**Records supplied:**
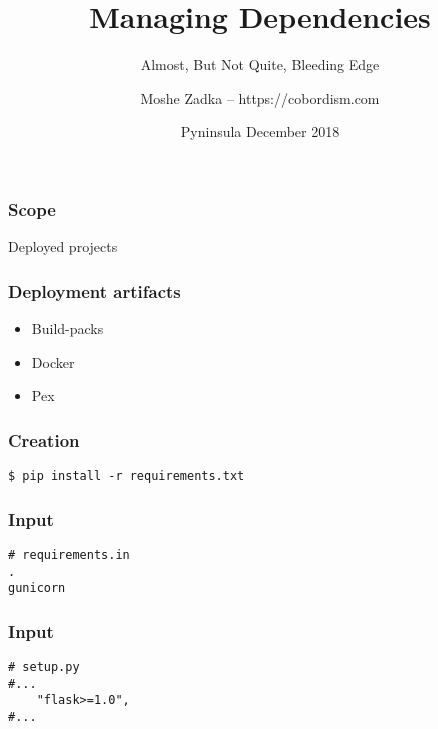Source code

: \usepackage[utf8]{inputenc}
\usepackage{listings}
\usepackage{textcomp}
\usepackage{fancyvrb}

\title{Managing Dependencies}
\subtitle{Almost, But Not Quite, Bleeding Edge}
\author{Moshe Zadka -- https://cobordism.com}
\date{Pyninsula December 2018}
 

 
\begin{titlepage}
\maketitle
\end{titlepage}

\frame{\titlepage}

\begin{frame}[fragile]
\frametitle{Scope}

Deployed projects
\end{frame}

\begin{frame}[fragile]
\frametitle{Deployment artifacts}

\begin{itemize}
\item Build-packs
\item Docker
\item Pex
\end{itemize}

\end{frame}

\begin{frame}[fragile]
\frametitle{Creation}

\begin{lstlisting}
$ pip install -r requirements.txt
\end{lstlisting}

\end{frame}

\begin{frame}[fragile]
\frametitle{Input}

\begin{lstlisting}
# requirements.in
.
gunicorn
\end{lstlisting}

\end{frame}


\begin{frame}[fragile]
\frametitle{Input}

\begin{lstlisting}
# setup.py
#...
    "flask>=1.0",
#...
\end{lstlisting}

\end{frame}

**Your instructions:** A word-for-word copy of every entry, with the pictures left out, is the required answer.

**Solution to the exercise:**
Source code

: \usepackage[utf8]{inputenc}
\usepackage{listings}
\usepackage{textcomp}
\usepackage{fancyvrb}

\title{Managing Dependencies}
\subtitle{Almost, But Not Quite, Bleeding Edge}
\author{Moshe Zadka -- https://cobordism.com}
\date{Pyninsula December 2018}
 

 
\begin{titlepage}
\maketitle
\end{titlepage}

\frame{\titlepage}

\begin{frame}[fragile]
\frametitle{Scope}

Deployed projects
\end{frame}

\begin{frame}[fragile]
\frametitle{Deployment artifacts}

\begin{itemize}
\item Build-packs
\item Docker
\item Pex
\end{itemize}

\end{frame}

\begin{frame}[fragile]
\frametitle{Creation}

\begin{lstlisting}
$ pip install -r requirements.txt
\end{lstlisting}

\end{frame}

\begin{frame}[fragile]
\frametitle{Input}

\begin{lstlisting}
# requirements.in
.
gunicorn
\end{lstlisting}

\end{frame}


\begin{frame}[fragile]
\frametitle{Input}

\begin{lstlisting}
# setup.py
#...
    "flask>=1.0",
#...
\end{lstlisting}

\end{frame}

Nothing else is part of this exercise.